Considering the great insufficiency in the survival prediction and therapy of amyotrophic lateral sclerosis (ALS), it is fundamental to determine an accurate survival prediction for both the clinical practices and the design of treatment trials. Therefore, there is a need for more accurate biomarkers that can be used to identify the subtype of ALS which carries a high risk of progression to guide further treatment.

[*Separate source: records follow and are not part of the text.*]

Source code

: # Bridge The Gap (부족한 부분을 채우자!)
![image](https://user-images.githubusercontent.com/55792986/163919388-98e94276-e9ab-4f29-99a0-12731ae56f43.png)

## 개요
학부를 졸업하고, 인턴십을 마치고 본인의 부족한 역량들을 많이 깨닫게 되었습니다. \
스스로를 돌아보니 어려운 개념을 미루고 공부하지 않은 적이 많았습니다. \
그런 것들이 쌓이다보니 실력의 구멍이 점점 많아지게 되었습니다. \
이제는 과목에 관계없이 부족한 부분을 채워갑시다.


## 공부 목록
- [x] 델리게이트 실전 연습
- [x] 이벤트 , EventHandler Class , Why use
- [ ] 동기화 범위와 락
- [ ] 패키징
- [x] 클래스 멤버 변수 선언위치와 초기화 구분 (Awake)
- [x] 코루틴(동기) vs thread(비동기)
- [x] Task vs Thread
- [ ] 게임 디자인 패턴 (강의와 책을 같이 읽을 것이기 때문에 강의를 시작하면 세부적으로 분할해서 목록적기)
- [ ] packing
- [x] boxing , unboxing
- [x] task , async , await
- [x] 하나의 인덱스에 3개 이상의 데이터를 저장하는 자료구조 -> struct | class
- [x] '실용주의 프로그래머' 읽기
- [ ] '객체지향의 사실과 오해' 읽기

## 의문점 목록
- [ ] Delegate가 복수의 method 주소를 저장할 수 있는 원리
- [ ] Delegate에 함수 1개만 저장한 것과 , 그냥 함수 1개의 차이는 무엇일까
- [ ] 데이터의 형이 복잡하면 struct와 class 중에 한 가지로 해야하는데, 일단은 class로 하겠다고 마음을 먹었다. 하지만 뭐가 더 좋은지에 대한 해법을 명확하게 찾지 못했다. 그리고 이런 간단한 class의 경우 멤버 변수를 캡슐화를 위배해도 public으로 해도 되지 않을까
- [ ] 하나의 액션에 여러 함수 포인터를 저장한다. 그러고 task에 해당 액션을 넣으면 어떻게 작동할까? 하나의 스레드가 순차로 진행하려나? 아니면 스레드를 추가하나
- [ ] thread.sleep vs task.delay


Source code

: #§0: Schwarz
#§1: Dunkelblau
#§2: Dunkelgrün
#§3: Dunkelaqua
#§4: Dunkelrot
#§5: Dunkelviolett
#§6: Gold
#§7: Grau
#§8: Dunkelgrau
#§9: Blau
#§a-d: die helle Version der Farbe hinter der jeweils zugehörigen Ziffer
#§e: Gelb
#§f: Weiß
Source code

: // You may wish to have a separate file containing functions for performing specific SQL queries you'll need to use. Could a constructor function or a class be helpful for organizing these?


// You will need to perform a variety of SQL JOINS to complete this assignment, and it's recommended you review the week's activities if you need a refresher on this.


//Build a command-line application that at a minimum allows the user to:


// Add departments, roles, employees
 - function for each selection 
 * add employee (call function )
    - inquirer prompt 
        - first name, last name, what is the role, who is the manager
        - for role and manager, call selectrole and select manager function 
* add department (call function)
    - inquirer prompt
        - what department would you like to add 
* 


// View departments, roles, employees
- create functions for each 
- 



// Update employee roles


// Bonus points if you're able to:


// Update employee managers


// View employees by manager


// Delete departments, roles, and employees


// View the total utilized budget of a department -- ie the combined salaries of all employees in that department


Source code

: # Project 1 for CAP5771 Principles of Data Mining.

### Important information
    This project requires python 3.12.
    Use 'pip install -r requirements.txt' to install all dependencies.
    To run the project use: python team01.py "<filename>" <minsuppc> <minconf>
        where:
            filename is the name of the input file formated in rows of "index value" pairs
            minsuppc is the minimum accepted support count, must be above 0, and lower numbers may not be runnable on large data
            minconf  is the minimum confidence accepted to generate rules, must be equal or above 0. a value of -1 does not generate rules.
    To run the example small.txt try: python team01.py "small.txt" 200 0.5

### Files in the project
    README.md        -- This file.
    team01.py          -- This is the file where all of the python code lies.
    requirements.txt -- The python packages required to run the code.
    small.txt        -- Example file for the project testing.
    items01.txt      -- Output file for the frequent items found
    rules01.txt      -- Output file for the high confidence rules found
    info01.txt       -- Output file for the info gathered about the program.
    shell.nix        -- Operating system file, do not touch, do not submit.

The transcriptome profiles and clinical parameters of a total of 561 ALS patients in this study were analyzed retrospectively by analysis of four public microarray datasets. Based on the results from a series of analyses using bioinformatics and machine learning, immune signatures are able to be used to predict overall survival (OS) and immunotherapeutic response in ALS patients. Apart from other comprehensive analyses, the decision tree and the nomogram, based on the immune signatures, were applied to guide individual risk stratification. In addition, molecular docking methodology was employed to screen potential small molecular to which the immune signatures might response.
Immune was determined as a major risk factor contributing to OS among various biomarkers of ALS patients. As compared with traditional clinical features, the immune-related gene prognostic index (IRGPI) had a significantly higher capacity for survival prediction. The determination of risk stratification and assessment was optimized by integrating the decision tree and the nomogram. Moreover, the IRGPI may be used to guide preventative immunotherapy for patients at high risks for mortality. The administration of 2MIU IL2 injection in the short-term was likely to be beneficial for the prolongment of survival time, whose dosage should be reduced to 1MIU if the long-term therapy was required. Besides, a useful clinical application for the IRGPI was to screen potential compounds by the structure-based molecular docking methodology.
Ultimately, the immune-derived signatures in ALS patients were favorable biomarkers for the prediction of survival probabilities and immunotherapeutic responses, and the promotion of drug development.